(Dataset entries)
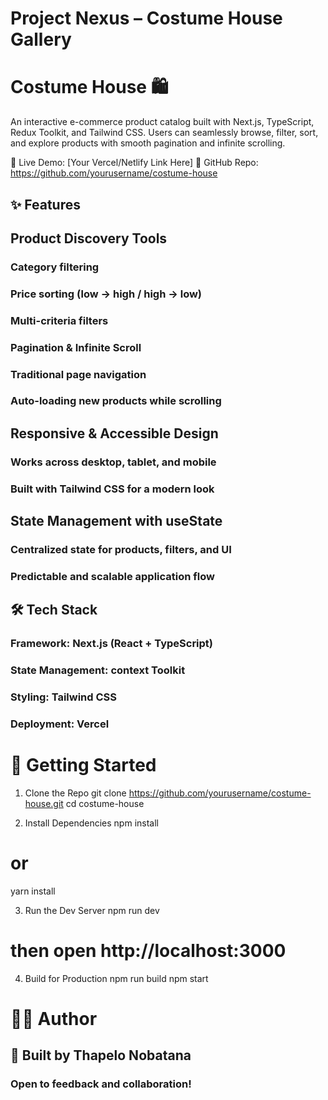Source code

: # Project Nexus – Costume House Gallery

# Costume House 🛍️

An interactive e-commerce product catalog built with Next.js, TypeScript, Redux Toolkit, and Tailwind CSS.
Users can seamlessly browse, filter, sort, and explore products with smooth pagination and infinite scrolling.

🔗 Live Demo: [Your Vercel/Netlify Link Here]
📂 GitHub Repo: https://github.com/yourusername/costume-house

## ✨ Features

## Product Discovery Tools

### Category filtering

### Price sorting (low → high / high → low)

### Multi-criteria filters

### Pagination & Infinite Scroll

### Traditional page navigation

### Auto-loading new products while scrolling

## Responsive & Accessible Design

### Works across desktop, tablet, and mobile

### Built with Tailwind CSS for a modern look

## State Management with useState

### Centralized state for products, filters, and UI

### Predictable and scalable application flow

## 🛠️ Tech Stack

### Framework: Next.js (React + TypeScript)

### State Management: context Toolkit

### Styling: Tailwind CSS

### Deployment: Vercel

# 🚀 Getting Started

1. Clone the Repo
   git clone https://github.com/yourusername/costume-house.git
   cd costume-house

2. Install Dependencies
   npm install

# or

yarn install

3. Run the Dev Server
   npm run dev

# then open http://localhost:3000

4. Build for Production
   npm run build
   npm start

# 🧑‍💻 Author

## 👋 Built by Thapelo Nobatana

### Open to feedback and collaboration!
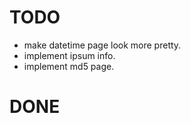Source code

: # TODO

* make datetime page look more pretty.
* implement ipsum info.
* implement md5 page.

# DONE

### Requirement
Your output should be the full set of entries above, restated word for word and free of pictures.

### Exercise answer
Source code

: # Project Nexus – Costume House Gallery

# Costume House 🛍️

An interactive e-commerce product catalog built with Next.js, TypeScript, Redux Toolkit, and Tailwind CSS.
Users can seamlessly browse, filter, sort, and explore products with smooth pagination and infinite scrolling.

🔗 Live Demo: [Your Vercel/Netlify Link Here]
📂 GitHub Repo: https://github.com/yourusername/costume-house

## ✨ Features

## Product Discovery Tools

### Category filtering

### Price sorting (low → high / high → low)

### Multi-criteria filters

### Pagination & Infinite Scroll

### Traditional page navigation

### Auto-loading new products while scrolling

## Responsive & Accessible Design

### Works across desktop, tablet, and mobile

### Built with Tailwind CSS for a modern look

## State Management with useState

### Centralized state for products, filters, and UI

### Predictable and scalable application flow

## 🛠️ Tech Stack

### Framework: Next.js (React + TypeScript)

### State Management: context Toolkit

### Styling: Tailwind CSS

### Deployment: Vercel

# 🚀 Getting Started

1. Clone the Repo
   git clone https://github.com/yourusername/costume-house.git
   cd costume-house

2. Install Dependencies
   npm install

# or

yarn install

3. Run the Dev Server
   npm run dev

# then open http://localhost:3000

4. Build for Production
   npm run build
   npm start

# 🧑‍💻 Author

## 👋 Built by Thapelo Nobatana

### Open to feedback and collaboration!
Source code

: # TODO

* make datetime page look more pretty.
* implement ipsum info.
* implement md5 page.

# DONE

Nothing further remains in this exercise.